Another conversation topic at the conference will be "The Lonesome Death of Hattie Carroll."

In 1963, tobacco farmer William D. Zantzinger was convicted of manslaughter and sentenced to six months in jail plus a $500 fine for killing Hattie Carroll, a barmaid at a society charity dance.

Zantzinger "killed poor Hattie Carroll with a cane that he twirled around his diamond ring finger at a Baltimore hotel society gath'rin' ...," sings Dylan. "In the courtroom of honor, the judge pounded his gavel to show that all's equal and that the courts are on the level. And that the strings in the books ain't pulled and persuaded and that even the nobles get properly handled."

The conference also offers intellectual counterpoints.

Dylan "wrote some very powerful songs about what happens to folks when the system, and when the law, fail them," said Richard H. Underwood, a professor at the University of Kentucky College of Law.

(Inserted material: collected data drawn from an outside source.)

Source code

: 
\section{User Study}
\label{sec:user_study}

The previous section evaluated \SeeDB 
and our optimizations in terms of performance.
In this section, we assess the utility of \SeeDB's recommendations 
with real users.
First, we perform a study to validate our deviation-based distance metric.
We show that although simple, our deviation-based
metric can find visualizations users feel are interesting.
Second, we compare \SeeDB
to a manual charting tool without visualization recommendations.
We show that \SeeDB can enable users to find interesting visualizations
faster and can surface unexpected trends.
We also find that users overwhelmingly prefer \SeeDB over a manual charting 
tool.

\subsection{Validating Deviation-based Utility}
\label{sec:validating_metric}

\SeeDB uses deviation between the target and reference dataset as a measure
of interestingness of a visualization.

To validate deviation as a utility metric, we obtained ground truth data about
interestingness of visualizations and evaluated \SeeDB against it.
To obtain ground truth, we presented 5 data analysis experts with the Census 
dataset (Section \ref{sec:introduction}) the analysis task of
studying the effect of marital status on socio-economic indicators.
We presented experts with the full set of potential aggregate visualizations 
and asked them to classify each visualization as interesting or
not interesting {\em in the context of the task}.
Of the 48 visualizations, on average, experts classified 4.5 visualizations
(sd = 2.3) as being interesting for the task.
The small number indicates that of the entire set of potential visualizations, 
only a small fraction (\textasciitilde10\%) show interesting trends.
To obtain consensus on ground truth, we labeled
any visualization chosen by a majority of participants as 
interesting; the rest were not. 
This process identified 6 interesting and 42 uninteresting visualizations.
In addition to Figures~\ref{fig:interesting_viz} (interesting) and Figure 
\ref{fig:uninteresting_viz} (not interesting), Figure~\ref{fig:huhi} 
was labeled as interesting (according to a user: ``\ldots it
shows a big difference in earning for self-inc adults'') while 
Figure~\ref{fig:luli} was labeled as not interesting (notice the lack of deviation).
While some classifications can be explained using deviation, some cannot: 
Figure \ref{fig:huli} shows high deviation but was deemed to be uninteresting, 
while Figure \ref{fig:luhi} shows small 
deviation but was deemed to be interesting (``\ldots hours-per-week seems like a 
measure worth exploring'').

But while Dylan was inspired by real-life cases, Underwood said, he "was not necessarily concerned with true facts. He took a lot of poetic license."

"I must say, Dylan never lets the facts get in the way of a good story," agreed Abbe Smith, a Georgetown Law School professor who's also an expert on Bruce Springsteen and the law.

Though "beautiful," she said, the Hattie Carroll ballad is "not exactly accurate." Among other things, Dylan misstated the charge; and there was "reasonable argument that the cause of the death was not a blow to the head," but Carroll's poor health.

Dylan has "a kind of stark, if not simplistic, view of guilt and innocence," said Smith. "It may be the stories he picks, or how the story gets told in something as relatively short as a song."

And how, Smith is asked, might Dylan view lawyers?

"I think he probably likes lawyers better than judges," she said with a chuckle. "I think he probably would like lawyers who fight for the little guy. He would not like Holden Caulfield from 'Catcher in the Rye.'"

Coincidental to the conference will be the April 12 release of a Dylan recording from a long-ago folk festival in Waltham, Mass.

The set list from that appearance included "Ballad of Hollis Brown," which relates what Dylan has said was the true story of how "seven shots ring out like the ocean's pounding roar. There's seven people dead on a South Dakota farm."
The new release's title? "Bob Dylan in Concert - Brandeis University 1963." The school was named for the late U.S. Supreme Court Justice Louis Dembitz Brandeis.